家族性玻璃体淀粉样变性一家系临床特征及基因突变分析

Clinical characteristics and genetic mutation analysis in a family with familial vitreous amyloidosis

目的分析家族性玻璃体淀粉样变性(FVA)一家系的临床特征及转甲状腺素蛋白(TTR)基因突变特点。方法采用家系调查研究方法,分析2005年5月至2019年3月于贵州医科大学附属医院就诊的汉族FVA一家系20名家系成员的临床资料,包括一般情况、眼科常规检查。其中5例9眼患者先后行玻璃体切割术,术中对病变玻璃体采样行刚果红染色,并观察术后1周和6个月最佳矫正视力(BCVA)、眼压、眼前节及眼底表现。
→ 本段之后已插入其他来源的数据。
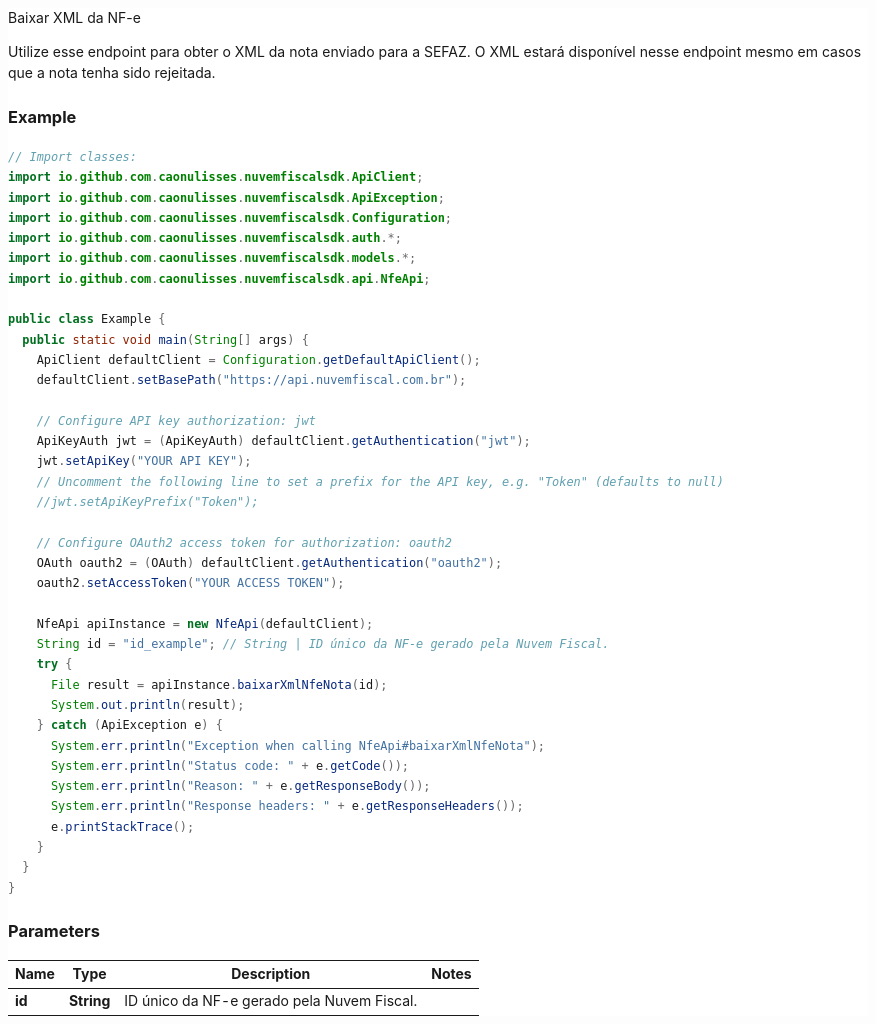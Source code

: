 Baixar XML da NF-e

Utilize esse endpoint para obter o XML da nota enviado para a SEFAZ.    O XML estará disponível nesse endpoint mesmo em casos que a nota tenha sido rejeitada.

### Example
```java
// Import classes:
import io.github.com.caonulisses.nuvemfiscalsdk.ApiClient;
import io.github.com.caonulisses.nuvemfiscalsdk.ApiException;
import io.github.com.caonulisses.nuvemfiscalsdk.Configuration;
import io.github.com.caonulisses.nuvemfiscalsdk.auth.*;
import io.github.com.caonulisses.nuvemfiscalsdk.models.*;
import io.github.com.caonulisses.nuvemfiscalsdk.api.NfeApi;

public class Example {
  public static void main(String[] args) {
    ApiClient defaultClient = Configuration.getDefaultApiClient();
    defaultClient.setBasePath("https://api.nuvemfiscal.com.br");
    
    // Configure API key authorization: jwt
    ApiKeyAuth jwt = (ApiKeyAuth) defaultClient.getAuthentication("jwt");
    jwt.setApiKey("YOUR API KEY");
    // Uncomment the following line to set a prefix for the API key, e.g. "Token" (defaults to null)
    //jwt.setApiKeyPrefix("Token");

    // Configure OAuth2 access token for authorization: oauth2
    OAuth oauth2 = (OAuth) defaultClient.getAuthentication("oauth2");
    oauth2.setAccessToken("YOUR ACCESS TOKEN");

    NfeApi apiInstance = new NfeApi(defaultClient);
    String id = "id_example"; // String | ID único da NF-e gerado pela Nuvem Fiscal.
    try {
      File result = apiInstance.baixarXmlNfeNota(id);
      System.out.println(result);
    } catch (ApiException e) {
      System.err.println("Exception when calling NfeApi#baixarXmlNfeNota");
      System.err.println("Status code: " + e.getCode());
      System.err.println("Reason: " + e.getResponseBody());
      System.err.println("Response headers: " + e.getResponseHeaders());
      e.printStackTrace();
    }
  }
}
```

### Parameters

| Name | Type | Description  | Notes |
|------------- | ------------- | ------------- | -------------|
| **id** | **String**| ID único da NF-e gerado pela Nuvem Fiscal. | |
抽取该家系20名成员外周静脉血各4 ml并提取DNA,先证者采用二代测序技术进行基因检测,对发现的变异位点进行包括先证者在内的所有受检者的Sanger测序验证。采用ACMG指南对发现的变异位点进行致病性分析。结果5例9眼患者中术前6眼BCVA为0.1~0.2,3眼为数指/50 cm;平均眼压为(15.18±1.32)mmHg(1 mmHg=0.133 kPa);9眼玻璃体絮状混浊;9眼晶状体后囊膜有白色“足盘样”点状颗粒附着。术中玻璃体切割标本经刚果红染色证实为淀粉样变性。术后1周,8眼BCVA为0.8,1眼为0.6;术后6个月6眼BCVA为0.8,2眼为0.6,1眼为光感;术后1周和6个月平均眼压分别为(15.32±2.11)mmHg和(16.13±1.25)mmHg。玻璃体切割术后3~14年,8眼发生继发性青光眼。15例30眼未发病成员中2例4眼检查不配合,其余13例26眼BCVA为0.8~1.0,平均眼压为(15.52±1.15)mmHg,眼前节及眼底检查未见异常。20名家系成员基因检测发现15例受检者TTR基因发生杂合突变(p.Gly103Arg)。根据ACMG指南,该变异评分为PS1+PM2+PP3,为可能致病性变异。结论FVA患者玻璃体切割术后继发性青光眼发病率较高。TTR基因杂合突变(p.Gly103Arg)可能是该FVA家系的变异位点。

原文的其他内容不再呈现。